Pulmonary arterial hypertension (PAH) is a rare but potentially severe manifestation in patients with connective tissue diseases (CTDs) like systemic lupus erythematosus (SLE). While immunosuppressive therapy is not indicated in most PAH subtypes, it plays a pivotal role in SLE-associated PAH due to its immune-mediated pathophysiology.

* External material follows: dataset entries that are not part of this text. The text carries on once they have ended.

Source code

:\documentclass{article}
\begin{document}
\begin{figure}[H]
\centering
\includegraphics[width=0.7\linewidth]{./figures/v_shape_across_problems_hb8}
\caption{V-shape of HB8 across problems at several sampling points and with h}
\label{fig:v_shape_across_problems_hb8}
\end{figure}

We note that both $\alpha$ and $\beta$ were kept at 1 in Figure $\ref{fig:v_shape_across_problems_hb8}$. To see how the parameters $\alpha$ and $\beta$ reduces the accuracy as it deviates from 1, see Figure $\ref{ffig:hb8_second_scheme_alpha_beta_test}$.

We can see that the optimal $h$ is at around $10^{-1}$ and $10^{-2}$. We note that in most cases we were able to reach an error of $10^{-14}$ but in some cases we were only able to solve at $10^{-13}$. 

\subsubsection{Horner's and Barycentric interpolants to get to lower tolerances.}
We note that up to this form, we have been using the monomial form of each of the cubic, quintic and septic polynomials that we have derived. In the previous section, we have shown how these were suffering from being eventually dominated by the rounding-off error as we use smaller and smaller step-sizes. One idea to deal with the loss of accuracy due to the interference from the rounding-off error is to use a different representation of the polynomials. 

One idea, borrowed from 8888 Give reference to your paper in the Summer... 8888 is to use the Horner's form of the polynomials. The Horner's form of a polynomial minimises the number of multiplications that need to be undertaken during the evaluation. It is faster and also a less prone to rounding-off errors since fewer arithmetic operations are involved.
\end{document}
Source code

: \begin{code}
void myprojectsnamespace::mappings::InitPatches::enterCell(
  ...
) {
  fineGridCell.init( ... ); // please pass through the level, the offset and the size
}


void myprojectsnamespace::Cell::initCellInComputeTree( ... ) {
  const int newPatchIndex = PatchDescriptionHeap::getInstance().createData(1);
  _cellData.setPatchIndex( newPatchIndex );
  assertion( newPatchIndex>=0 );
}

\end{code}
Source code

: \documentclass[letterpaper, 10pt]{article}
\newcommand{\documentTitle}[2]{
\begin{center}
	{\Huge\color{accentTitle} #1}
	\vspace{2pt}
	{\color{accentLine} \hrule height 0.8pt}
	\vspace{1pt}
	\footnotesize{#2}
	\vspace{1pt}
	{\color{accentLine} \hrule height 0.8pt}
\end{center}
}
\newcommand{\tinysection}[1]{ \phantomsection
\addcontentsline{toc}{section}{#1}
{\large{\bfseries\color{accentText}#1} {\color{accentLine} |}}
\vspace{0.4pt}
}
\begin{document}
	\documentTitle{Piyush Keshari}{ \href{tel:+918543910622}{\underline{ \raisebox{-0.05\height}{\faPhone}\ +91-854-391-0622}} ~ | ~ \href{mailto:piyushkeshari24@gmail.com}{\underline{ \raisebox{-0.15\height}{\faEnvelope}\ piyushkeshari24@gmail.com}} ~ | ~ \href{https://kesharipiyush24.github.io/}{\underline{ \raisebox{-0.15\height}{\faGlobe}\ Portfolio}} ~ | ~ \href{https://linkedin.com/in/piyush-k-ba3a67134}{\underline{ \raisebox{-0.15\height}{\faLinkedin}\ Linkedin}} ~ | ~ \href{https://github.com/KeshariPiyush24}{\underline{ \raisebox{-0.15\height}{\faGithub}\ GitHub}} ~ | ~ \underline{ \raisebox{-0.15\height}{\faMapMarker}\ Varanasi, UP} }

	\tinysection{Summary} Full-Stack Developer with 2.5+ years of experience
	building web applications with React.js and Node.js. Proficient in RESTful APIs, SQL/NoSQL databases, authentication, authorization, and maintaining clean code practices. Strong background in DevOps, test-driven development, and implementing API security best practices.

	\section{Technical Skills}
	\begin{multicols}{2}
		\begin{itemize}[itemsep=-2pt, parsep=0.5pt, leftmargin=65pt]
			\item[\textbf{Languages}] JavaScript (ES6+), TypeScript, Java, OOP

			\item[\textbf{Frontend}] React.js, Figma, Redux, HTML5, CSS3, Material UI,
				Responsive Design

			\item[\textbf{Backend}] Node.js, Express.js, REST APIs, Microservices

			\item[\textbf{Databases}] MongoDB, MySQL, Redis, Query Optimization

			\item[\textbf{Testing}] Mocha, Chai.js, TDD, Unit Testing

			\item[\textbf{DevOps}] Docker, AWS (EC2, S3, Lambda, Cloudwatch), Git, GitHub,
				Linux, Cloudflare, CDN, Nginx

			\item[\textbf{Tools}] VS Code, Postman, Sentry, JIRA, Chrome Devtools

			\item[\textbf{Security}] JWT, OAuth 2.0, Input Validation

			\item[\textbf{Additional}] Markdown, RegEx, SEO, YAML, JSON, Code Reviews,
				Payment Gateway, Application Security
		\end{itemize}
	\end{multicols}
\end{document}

This case report describes a 43-year-old woman with SLE who experienced two severe PAH flares, each following discontinuation of maintenance immunosuppression. The first episode was complicated by circulatory shock following β-blocker administration and treated with a combination of corticosteroids and pulmonary vasodilators. The second episode responded well to immunosuppressive therapy alone, without the need to escalate pulmonary vasodilator treatment.

Both SLE-PAH flares followed discontinuation of maintenance immunosuppressive therapy, underscoring that continuous immunosuppression might reduce flare risk. The clinical course during flares aligns with evidence that SLE-associated PAH benefits from immunosuppression, in contrast to other PAH forms. Finally, the case highlights that negative chronotropic-inotropic agents (e.g. β-blockers) can induce life-threatening haemodynamic shock in patients with PAH.